Hola Amigos! For those that were wondering, yes, I made it to Ecuador alive. After almost 30 hours of travelling we landed in Quite, Ecuador with a bit of a bump (enough to make the woman in front of my throw up). But no bumps along the way were going to faze me! I am usually the one gripping the arm rest until my knuckles go white during turbulence, but instead I was having a blast – laughing away with the man next to me, who obviously thought I was quite entertaining! I think knowing with such assurance that I was doing something I was meant to do, and the excitement for what this incredible journey will bring, gave me a peace that transcends all understanding. Hallelujah!
2 days into a year trip and not only am I alive, but I am seriously living! This city is incredible! Tucked away in the valleys of the Andes at 3000m above sea level, it is a thing of beauty. Steep roads, and stunning Spanish style houses are framed in majestic mountains – this is a sight that continues to take my breath away. However, this might just be the altitude! Quito is the second highest capital in the world, and apparently none of our Travel Doctors thought we needed altitude medication – hey, don’t mind us, we will just stick out the nausea, headaches and dizziness! Not as bad as it sounds seeing as I am experiencing none of the above.

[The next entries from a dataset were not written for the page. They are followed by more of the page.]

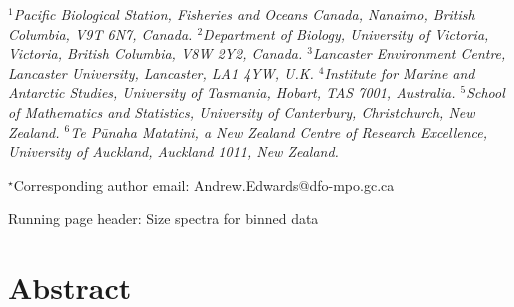 \documentclass[12pt, letter]{article}
\begin{document}
\medskip

{\it
\noindent $^1$Pacific Biological Station, Fisheries and Oceans Canada,
  Nanaimo, British Columbia, V9T 6N7, Canada. %
\noindent $^2$Department
  of Biology, University of Victoria, Victoria, British
  Columbia, V8W 2Y2, Canada. %
\noindent $^3$Lancaster Environment Centre, Lancaster University, Lancaster,
  LA1 4YW, U.K.
\noindent $^4$Institute for Marine and Antarctic Studies,
  University of Tasmania, Hobart, TAS 7001, Australia. %
\noindent $^5$School of Mathematics and Statistics, University of Canterbury,
  Christchurch, New Zealand.
\noindent $^6$Te P\={u}naha Matatini, a New Zealand Centre of
  Research Excellence, University of Auckland, Auckland 1011, New Zealand.}

\medskip

\noindent $^\star$Corresponding author email: Andrew.Edwards@dfo-mpo.gc.ca


\medskip


\medskip

\noindent Running page header: Size spectra for binned data %

\medskip

\section*{Abstract}
\end{document}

Not only is the landscape beautiful, but the people are also. I love Latin American’s. They are so full of life! On our first visit to Vida Verde -our Language school for the next 2 weeks – we were treated to a Spanish music sing along. Led by a charming fellow named Fredrico – a man over flowing with character – on the guitar and joined by the other teachers and students none of us could help but laugh, smile, clap along, and attempt to sing/make random noises with our mouths. Our involvement was limited due to the fact that, while we had word sheets, it was difficult to read each word, process it, figure out the pronunciation, and then sing it to the fast beat. Smile and mumble was my moto!

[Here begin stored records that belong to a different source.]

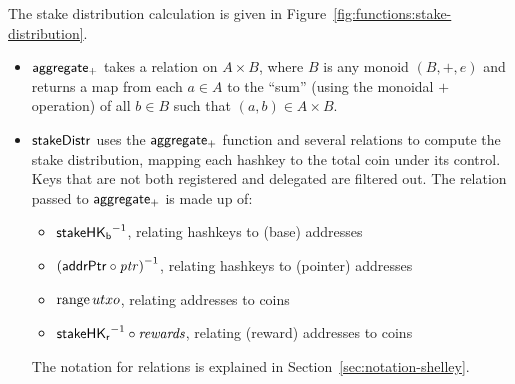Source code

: The stake distribution calculation is given in Figure~\ref{fig:functions:stake-distribution}.

\begin{itemize}
\item $\mathsf{aggregate_{+}}$ takes a relation on $A\times B$, where $B$ is any
  monoid $(B,+,e)$ and returns a map from each $a\in A$ to the ``sum'' (using
  the monoidal $+$ operation) of all $b\in B$ such that $(a, b)\in A\times B$.
\item $\mathsf{stakeDistr}$ uses the $\mathsf{aggregate_{+}}$ function and several relations to
    compute the stake distribution, mapping each hashkey to the total coin under its control.
    Keys that are not both registered and delegated are filtered out.
    The relation passed to $\mathsf{aggregate_{+}}$ is made up of:
    \begin{itemize}
      \item $\mathsf{stakeHK_b}^{-1}$, relating hashkeys to (base) addresses
      \item $\left(\mathsf{addrPtr}\circ\mathit{ptr}\right)^{-1}$, relating hashkeys to (pointer)
        addresses
      \item $\operatorname{range}{utxo}$, relating addresses to coins
      \item $\mathsf{stakeHK_r}^{-1}\circ\mathit{rewards}$, relating (reward) addresses to coins
    \end{itemize}
    The notation for relations is explained in Section~\ref{sec:notation-shelley}.
\end{itemize}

The family I am staying with are absolutely lovely! Mi Madre llama Hepatio (translation for all of those who aren’t fluent in Spanish…. My mum’s name is Hepatio – atleast that’s how it’s said), and mis hermanas llaman Angie y Natalie (again, my sisters are called Angie and Natalie). You will all be my guinea pigs as I learn espanol – even if you don’t understand me, or you are a smarty pants and know that I said it wrong, just tell me I am doing great, por favour! Gracias in advance. I think my language of choice at the moment is Spanglish (Spanish + English, in case anyone missed that). The trick is to slip in one Spanish word in an English sentence, to firstly prove that you are trying, and score brownie points with the locals, and secondly in the hope that they will actually understand what you are saying. This method works approximately 98% of the times – success in my eyes!